Association of Left Atrial Size Measured by Non-Contrast Computed Tomography with Cardiovascular Risk Factors—The Danish Cardiovascular Screening Trial (DANCAVAS)
Round 1
Reviewer 1 Report
The authors made the required changes. I suggest acceptance of the manuscript in the present form.
Reviewer 2 Report
The authors have adressed my comments. Minor spell checks remain.
This manuscript is a resubmission of an earlier submission. The following is a list of the peer review reports and author responses from that submission.
Round 1
Reviewer 1 Report
Fredgart et al. examined the association between indexed LA area measured by non-contrast CT and classical cardiovascular risk factors in participants without any overt cardiovascular disease. Age and hypertension were associated with LA size, but smoking, and also diabetes and dyslipidemia were associated with decreased LA size.
Individuals aged 60–75 years from the population-based multicenter Danish Cardiovascular Screening (DANCAVAS) trial were included in the study. The authors included since 2015 only men in the study. Even if they explain this due to unequal financial benefit for women, it remains unclear why this bias was necessary. However all (other) limitations oft he study are well described in the appropriate section.
All performed statistical methods in this study are valid and accurate.
The obtained findings have been consequently discussed, and compared to the published literature.
This article should be accepted for publication because it clearly describes its goals and delivers evidently and constructively the required information.
Reviewer 2 Report
The authors present a manuscript entitled “Association of Left Atrial Size Measured by non-contrast Computed Tomography with Cardiovascular Risk Factors – The Danish Cardiovascular Screening Trial (DANCAVAS)”. In this large-scale, population-based multi-center study, the authors investigated the correlation between indexed atrial area / size (derived from Calcium Scoring CT datasets) and cardiovascular risk factors. As major results, they found increasing indexed LA size with increasing age and pulse pressure, and decreasing indexed LA size associated with smoking, diabetes and total cholesterol.

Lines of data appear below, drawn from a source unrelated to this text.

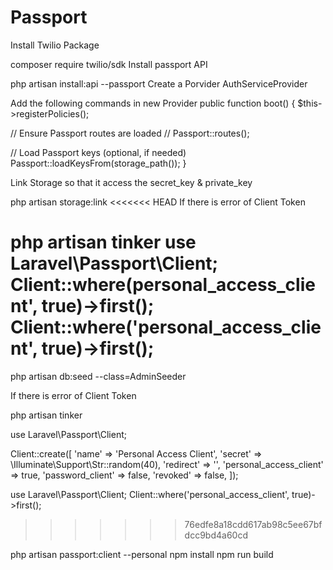 # Passport



Install Twilio Package

composer require twilio/sdk
Install passport API

php artisan install:api --passport
Create a Porvider AuthServiceProvider

Add the following commands in new Provider public function boot() { $this->registerPolicies();

  // Ensure Passport routes are loaded
  // Passport::routes();

  // Load Passport keys (optional, if needed)
  Passport::loadKeysFrom(storage_path());
}

Link Storage so that it access the secret_key & private_key

php artisan storage:link
<<<<<<< HEAD
If there is error of Client Token

php artisan tinker 
use Laravel\Passport\Client; Client::where(personal_access_client', true)->first();
Client::where('personal_access_client', true)->first();
=======

php artisan db:seed --class=AdminSeeder

If there is error of Client Token

php artisan tinker 

use Laravel\Passport\Client;

Client::create([
    'name' => 'Personal Access Client',
    'secret' => \Illuminate\Support\Str::random(40),
    'redirect' => '',
    'personal_access_client' => true,
    'password_client' => false,
    'revoked' => false,
]);


use Laravel\Passport\Client; Client::where('personal_access_client', true)->first();

>>>>>>> 76edfe8a18cdd617ab98c5ee67bfdcc9bd4a60cd

php artisan passport:client --personal
npm install
npm run build

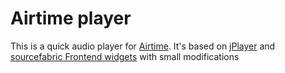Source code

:Airtime player
=============


This is a quick audio player for [Airtime](https://www.sourcefabric.org/en/airtime/).
It's based on [jPlayer](https://github.com/happyworm/jPlayer) and  [sourcefabric Frontend widgets](https://wiki.sourcefabric.org/display/CC/Frontend+Widgets) with small modifications
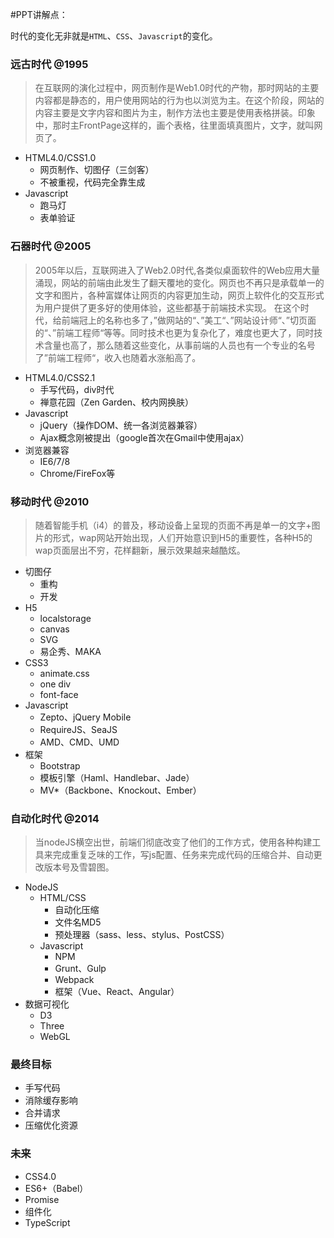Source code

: #PPT讲解点：

时代的变化无非就是`HTML`、`CSS`、`Javascript`的变化。

### 远古时代 @1995

> 在互联网的演化过程中，网页制作是Web1.0时代的产物，那时网站的主要内容都是静态的，用户使用网站的行为也以浏览为主。在这个阶段，网站的内容主要是文字内容和图片为主，制作方法也主要是使用表格拼装。印象中，那时主FrontPage这样的，画个表格，往里面填真图片，文字，就叫网页了。

- HTML4.0/CSS1.0
    - 网页制作、切图仔（三剑客）
    - 不被重视，代码完全靠生成
- Javascript
    - 跑马灯
    - 表单验证

### 石器时代 @2005

> 2005年以后，互联网进入了Web2.0时代,各类似桌面软件的Web应用大量涌现，网站的前端由此发生了翻天覆地的变化。网页也不再只是承载单一的文字和图片，各种富媒体让网页的内容更加生动，网页上软件化的交互形式为用户提供了更多好的使用体验，这些都基于前端技术实现。
在这个时代，给前端冠上的名称也多了，”做网站的“、”美工“、”网站设计师“、”切页面的“、”前端工程师“等等。同时技术也更为复杂化了，难度也更大了，同时技术含量也高了，那么随着这些变化，从事前端的人员也有一个专业的名号了”前端工程师“，收入也随着水涨船高了。

- HTML4.0/CSS2.1
    - 手写代码，div时代
    - 禅意花园（Zen Garden、校内网换肤）
- Javascript
    - jQuery（操作DOM、统一各浏览器兼容）
    - Ajax概念刚被提出（google首次在Gmail中使用ajax）
- 浏览器兼容
    - IE6/7/8
    - Chrome/FireFox等

### 移动时代 @2010

> 随着智能手机（i4）的普及，移动设备上呈现的页面不再是单一的文字+图片的形式，wap网站开始出现，人们开始意识到H5的重要性，各种H5的wap页面层出不穷，花样翻新，展示效果越来越酷炫。

- 切图仔
    - 重构
    - 开发
- H5
    - localstorage
    - canvas
    - SVG
    - 易企秀、MAKA
- CSS3
    - animate.css
    - one div
    - font-face
- Javascript
    - Zepto、jQuery Mobile
    - RequireJS、SeaJS
    - AMD、CMD、UMD
- 框架
    - Bootstrap
    - 模板引擎（Haml、Handlebar、Jade）
    - MV*（Backbone、Knockout、Ember）

### 自动化时代 @2014

> 当nodeJS横空出世，前端们彻底改变了他们的工作方式，使用各种构建工具来完成重复乏味的工作，写js配置、任务来完成代码的压缩合并、自动更改版本号及雪碧图。

- NodeJS
    - HTML/CSS
        - 自动化压缩
        - 文件名MD5
        - 预处理器（sass、less、stylus、PostCSS）
    - Javascript
        - NPM
        - Grunt、Gulp
        - Webpack
        - 框架（Vue、React、Angular）
- 数据可视化
    - D3
    - Three
    - WebGL

### 最终目标

- 手写代码
- 消除缓存影响
- 合并请求
- 压缩优化资源


### 未来

- CSS4.0
- ES6+（Babel）
- Promise
- 组件化
- TypeScript
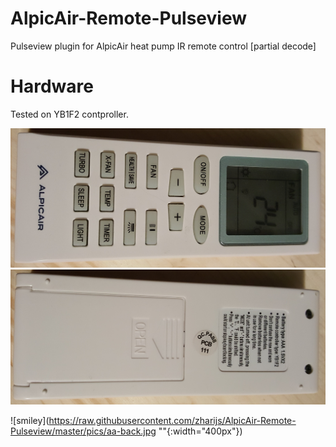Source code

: # AlpicAir-Remote-Pulseview
Pulseview plugin for AlpicAir heat pump IR remote control [partial decode]

# Hardware
Tested on YB1F2 contproller.

![Transmitter Front](https://raw.githubusercontent.com/zharijs/AlpicAir-Remote-Pulseview/master/pics/aa-front.jpg "")
![Transmitter Back](https://raw.githubusercontent.com/zharijs/AlpicAir-Remote-Pulseview/master/pics/aa-back.jpg "")


![smiley](https://raw.githubusercontent.com/zharijs/AlpicAir-Remote-Pulseview/master/pics/aa-back.jpg ""{:width="400px"})
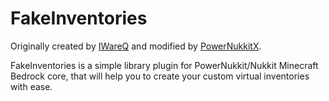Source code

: # FakeInventories

Originally created by [IWareQ](https://github.com/IWareQ) and modified by [PowerNukkitX](https://github.com/PowerNukkitX).

FakeInventories is a simple library plugin for PowerNukkit/Nukkit Minecraft Bedrock core, that will help you to create
your custom virtual inventories with ease.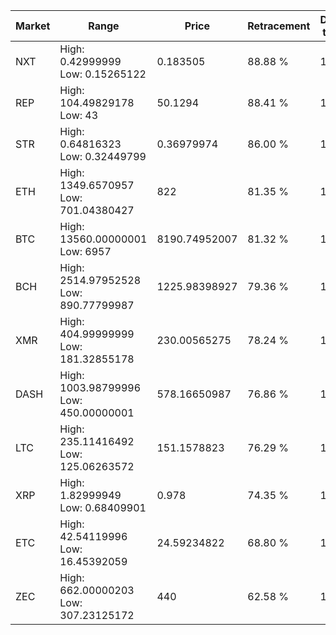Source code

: | Market | Range | Price| Retracement | Doubles to 50% |
| --- | --- | --- | --- | --- |
| NXT | High: 0.42999999<br />Low: 0.15265122 | 0.183505 | 88.88 % | 1.59 |
| REP | High: 104.49829178<br />Low: 43 | 50.1294 | 88.41 % | 1.47 |
| STR | High: 0.64816323<br />Low: 0.32449799 | 0.36979974 | 86.00 % | 1.32 |
| ETH | High: 1349.6570957<br />Low: 701.04380427 | 822 | 81.35 % | 1.25 |
| BTC | High: 13560.00000001<br />Low: 6957 | 8190.74952007 | 81.32 % | 1.25 |
| BCH | High: 2514.97952528<br />Low: 890.77799987 | 1225.98398927 | 79.36 % | 1.39 |
| XMR | High: 404.99999999<br />Low: 181.32855178 | 230.00565275 | 78.24 % | 1.27 |
| DASH | High: 1003.98799996<br />Low: 450.00000001 | 578.16650987 | 76.86 % | 1.26 |
| LTC | High: 235.11416492<br />Low: 125.06263572 | 151.1578823 | 76.29 % | 1.19 |
| XRP | High: 1.82999949<br />Low: 0.68409901 | 0.978 | 74.35 % | 1.29 |
| ETC | High: 42.54119996<br />Low: 16.45392059 | 24.59234822 | 68.80 % | 1.20 |
| ZEC | High: 662.00000203<br />Low: 307.23125172 | 440 | 62.58 % | 1.10 |
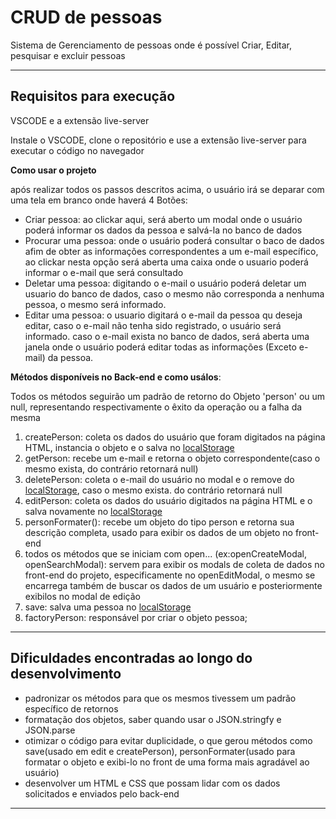 # CRUD de pessoas

Sistema de Gerenciamento de pessoas onde é possível Criar, Editar, pesquisar e excluir pessoas
***

## Requisitos para execução

VSCODE e a extensão live-server

Instale o VSCODE, clone o repositório e use a extensão live-server para executar o código no navegador


**Como usar o projeto**

após realizar todos os passos descritos acima, o usuário irá se deparar com uma tela em branco onde haverá 4 Botões:

- Criar pessoa: ao clickar aqui, será aberto um modal onde o usuário poderá informar os dados da pessoa e salvá-la no banco de dados
- Procurar uma pessoa: onde o usuário poderá consultar o baco de dados afim de obter as informações correspondentes a um e-mail específico, ao clickar nesta opção será aberta uma caixa onde o usuario poderá informar o e-mail que será consultado
- Deletar uma pessoa: digitando o e-mail o usuário poderá deletar um usuario do banco de dados, caso o mesmo não corresponda a nenhuma pessoa, o mesmo será informado.
- Editar uma pessoa: o usuario digitará o e-mail da pessoa qu deseja editar, caso o e-mail não tenha sido registrado, o usuário será informado. caso o e-mail exista no banco de dados, será aberta uma janela onde o usuário poderá editar todas as informações (Exceto e-mail) da pessoa.




**Métodos disponíveis no Back-end e como usálos**:

Todos os métodos seguirão um padrão de retorno do Objeto 'person' ou um null, representando respectivamente o êxito da operação ou a falha da mesma

1. createPerson: coleta os dados do usuário que foram digitados na página HTML, instancia o objeto e o salva no [localStorage](https://developer.mozilla.org/en-US/docs/Learn/JavaScript/Client-side_web_APIs/Client-side_storage#storing_simple_data_%E2%80%94_web_storage)
2. getPerson: recebe um e-mail e retorna o objeto correspondente(caso o mesmo exista, do contrário retornará null)
3. deletePerson: coleta o e-mail do usuário no modal e o remove do [localStorage](https://developer.mozilla.org/en-US/docs/Learn/JavaScript/Client-side_web_APIs/Client-side_storage#storing_simple_data_%E2%80%94_web_storage), caso o mesmo exista. do contrário retornará null
4. editPerson: coleta os dados do usuário digitados na página HTML e o salva novamente no [localStorage](https://developer.mozilla.org/en-US/docs/Learn/JavaScript/Client-side_web_APIs/Client-side_storage#storing_simple_data_%E2%80%94_web_storage)
5. personFormater(): recebe um objeto do tipo person e retorna sua descrição completa, usado para exibir os dados de um objeto no front-end
6. todos os métodos que se iniciam com open... (ex:openCreateModal, openSearchModal): servem para exibir os modals de coleta de dados no front-end do projeto, especificamente no openEditModal, o mesmo se encarrega também de buscar os dados de um usuário e posteriormente exibilos no modal de edição
7. save: salva uma pessoa no [localStorage](https://developer.mozilla.org/en-US/docs/Learn/JavaScript/Client-side_web_APIs/Client-side_storage#storing_simple_data_%E2%80%94_web_storage)
8. factoryPerson: responsável por criar o objeto pessoa;



***

## Dificuldades encontradas ao longo do desenvolvimento

- padronizar os métodos para que os mesmos tivessem um padrão específico de retornos
- formatação dos objetos, saber quando usar o JSON.stringfy e JSON.parse
- otimizar o código para evitar duplicidade, o que gerou métodos como save(usado em edit e createPerson), personFormater(usado para formatar o objeto e exibi-lo no front de uma forma mais agradável ao usuário)
- desenvolver um HTML e CSS que possam lidar com os dados solicitados e enviados pelo back-end

***



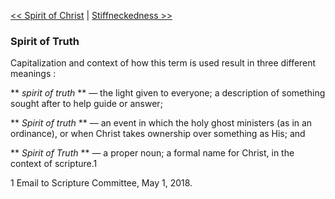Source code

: [<< Spirit of Christ](Spirit%20of%20Christ.md)  |  [Stiffneckedness >>](Stiffneckedness.md)

### Spirit of Truth
Capitalization and context of how this term is used result in three different meanings :


**
*spirit of truth*
** — the light given to everyone; a description of something sought after to help guide or answer;


**
*Spirit of truth*
** — an event in which the holy ghost ministers (as in an ordinance), or when Christ takes ownership over something as His; and


**
*Spirit of Truth*
** — a proper noun; a formal name for Christ, in the context of scripture.1



1 Email to Scripture Committee, May 1, 2018.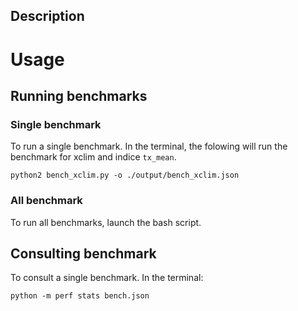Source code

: ## Description

# Usage
## Running benchmarks

### Single benchmark

To run a single benchmark. In the terminal, the folowing will run the benchmark for xclim and indice `tx_mean`.

`python2 bench_xclim.py -o ./output/bench_xclim.json`

### All benchmark

To run all benchmarks, launch the bash script.

## Consulting benchmark

To consult a single benchmark. In the terminal:

`python -m perf stats bench.json`
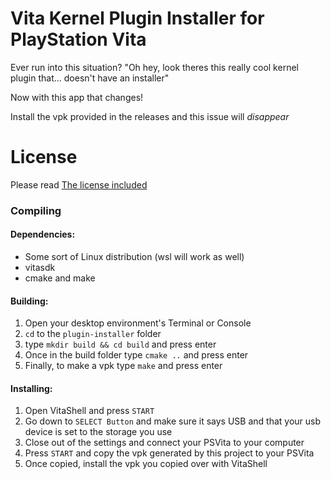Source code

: # Vita Kernel Plugin Installer for PlayStation Vita

Ever run into this situation?
"Oh hey, look theres this really cool kernel plugin that... doesn't have an installer"

Now with this app that changes!

Install the vpk provided in the releases and this issue will _disappear_

# License
Please read [The license included](./LICENSE)

### Compiling

#### Dependencies:
* Some sort of Linux distribution (wsl will work as well)
* vitasdk
* cmake and make

#### Building:
1. Open your desktop environment's Terminal or Console
2. `cd` to the `plugin-installer` folder
3. type `mkdir build && cd build` and press enter
4. Once in the build folder type `cmake ..` and press enter
5. Finally, to make a vpk type `make` and press enter

#### Installing:
1. Open VitaShell and press `START`
2. Go down to `SELECT Button` and make sure it says USB and that your usb device is set to the storage you use
3. Close out of the settings and connect your PSVita to your computer
4. Press `START` and copy the vpk generated by this project to your PSVita
5. Once copied, install the vpk you copied over with VitaShell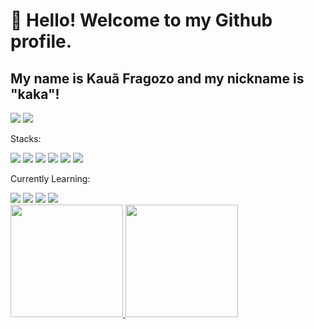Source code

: # 👋 Hello! Welcome to my Github profile.
## My name is Kauã Fragozo and my nickname is "kaka"!

<div>
<a href="https://instagram.com/kauafragoozo" target="_blank"><img loading="lazy" src="https://img.shields.io/badge/-Instagram-%23E4405F?style=for-the-badge&logo=instagram&logoColor=white" target="_blank"></a>
<a href="https://www.linkedin.com/in/kauã-fragozo-8a3a15260/" target="_blank"><img loading="lazy" src="https://img.shields.io/badge/-LinkedIn-%230077B5?style=for-the-badge&logo=linkedin&logoColor=white" target="_blank"></a>   
</div>

Stacks:
<div>
   <img src="https://cdn.jsdelivr.net/gh/devicons/devicon/icons/csharp/csharp-original.svg" /> 
    <img src="https://cdn.jsdelivr.net/gh/devicons/devicon/icons/dotnetcore/dotnetcore-original.svg" />
    <img src="https://cdn.jsdelivr.net/gh/devicons/devicon/icons/git/git-original.svg" />
    <img src="https://cdn.jsdelivr.net/gh/devicons/devicon/icons/azure/azure-original.svg" />
     <img src="https://cdn.jsdelivr.net/gh/devicons/devicon/icons/microsoftsqlserver/microsoftsqlserver-plain-wordmark.svg" />   
    <img src="https://cdn.jsdelivr.net/gh/devicons/devicon/icons/trello/trello-plain.svg" />
</div>

Currently Learning:
<div>
    <img src="https://cdn.jsdelivr.net/gh/devicons/devicon/icons/java/java-original-wordmark.svg" />
    <img src="https://cdn.jsdelivr.net/gh/devicons/devicon/icons/mysql/mysql-original.svg" />
    <img src="https://cdn.jsdelivr.net/gh/devicons/devicon/icons/mongodb/mongodb-original-wordmark.svg" />
    <img src="https://cdn.jsdelivr.net/gh/devicons/devicon/icons/spring/spring-original-wordmark.svg" />
</div>

    
<div>
<a href="https://github.com/kauafragozo">
<img loading="lazy" height="180em" src="https://github-readme-stats.vercel.app/api/top-langs/?username=kauafragozo&layout=compact&langs_count=7&theme=dracula&rank_icon=github"/>
<img loading="lazy" height="180em" src="https://github-readme-stats.vercel.app/api?username=kauafragozo&show_icons=true&theme=dracula&include_all_commits=true&count_private=true"/>
</div>
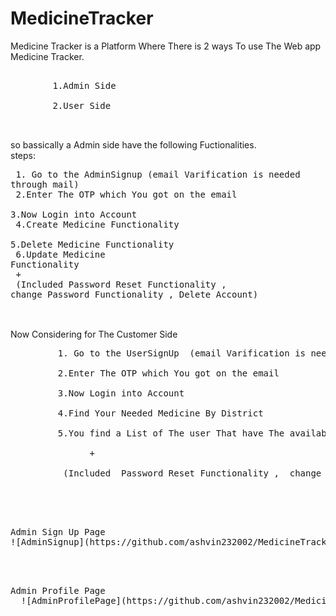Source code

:# MedicineTracker
Medicine Tracker is a Platform Where There is 2 ways To use The Web app Medicine Tracker.<br/>
  <pre> 
        1.Admin Side<br/>
        2.User Side <br/>
   </pre>
so bassically a Admin side have the following Fuctionalities.<br/>
steps:<br/>
    <pre>
         1. Go to the AdminSignup  (email Varification is needed through mail) <br/>
         2.Enter The OTP which You got on the email<br/>
         3.Now Login into Account<br/>
         4.Create Medicine Functionality<br/>
         5.Delete Medicine Functionality<br/>
         6.Update Medicine Functionality<br/>
               +<br/>
          (Included  Password Reset Functionality ,  change Password Functionality , Delete Account)<br/>
   </pre>
                 
   <br>
   Now Considering for The Customer Side
   <pre>
         1. Go to the UserSignUp  (email Varification is needed through mail) <br/>
         2.Enter The OTP which You got on the email<br/>
         3.Now Login into Account<br/>
         4.Find Your Needed Medicine By District<br/>
         5.You find a List of The user That have The available Qunatity<br/>
               +<br/>
          (Included  Password Reset Functionality ,  change Password Functionality , Delete Account)<br/>
  </pre>

<pre>
<br/>
Admin Sign Up Page
![AdminSignup](https://github.com/ashvin232002/MedicineTracker/assets/120255875/a57d4637-6c04-4ac3-883c-d2e7b00c178d)
  </pre>

<pre>
<br/>
Admin Profile Page
  ![AdminProfilePage](https://github.com/ashvin232002/MedicineTracker/assets/120255875/266a5d83-01be-45a7-8765-901ef1cebeeb)
</pre>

Overall, populations-based imaging investigating cardiovascular risk factors and structural cardiac changes such as atrial size are relevant and scientific interesting. However, I have several methodological concerns, that need to be addressed before I think this publication can be acceptable for publications, including:
- There is a fundamental bias in LA area measurements by ECG gated Calcium Scoring Scans with various different protocols. Most scan protocols measured LA size in the ventricular diastolic phase with heart rates below 65/70 bpm (representing more the minimal atrial size), while LA size was measured in the ventricular systolic phase with heart rates over 65/70 bpm (representing the maximal atrial size). The authors combine those information and therefore present heavily biased data. It seems that the authors have evaluated subgroups for heart rates over and under 70 bpm (see limitations), but do not provide this relevant data. In my opinion, the analysis should be limited (or at least fully presented) for a homogenous measurement of atrial size (e.g. restrict the analysis to minimal or maximal atrial size). Second, as the cut-off for changing the ECG gating to ventricular systolic and diastolic gating is different in between scan protocols (varying in between non-existing, cut-off 65, cut-off 70 bpm), a simple thresh-holding of 70 bpm is most likely biased as well. Therefore, I would ask to present to split the cases to diastolic or systolic / “minimal / maximal” atrial size groups.
- Definition of hypertension is not reflective of guidelines and needs to be changed for the risk factor assessment.
- The authors should provide a subanalysis of atrial size derived by the echocardiographic data, as well as correlation in between CT and Echo assessment of atrial size
- Please conduct Kolmogorov Smirnov or Shapiro Wilk test for testing of normal distribution
- Please provide ICC as a measure of inter- and intra-observer agreement
- How would the results change when including patients with known CVD?
- The discussion should be re-assessed after performing the subgroup analysis mentioned above. In general, conflicting results should be discussed more in detail, especially in regard to results from prior investigations using CT or Echo. Please discuss e.g. technical differences etc.
- Language: Overall well written manuscript, some minor language revisions needed. Some typos, e.g. p9,l259 “HgA1c” etc.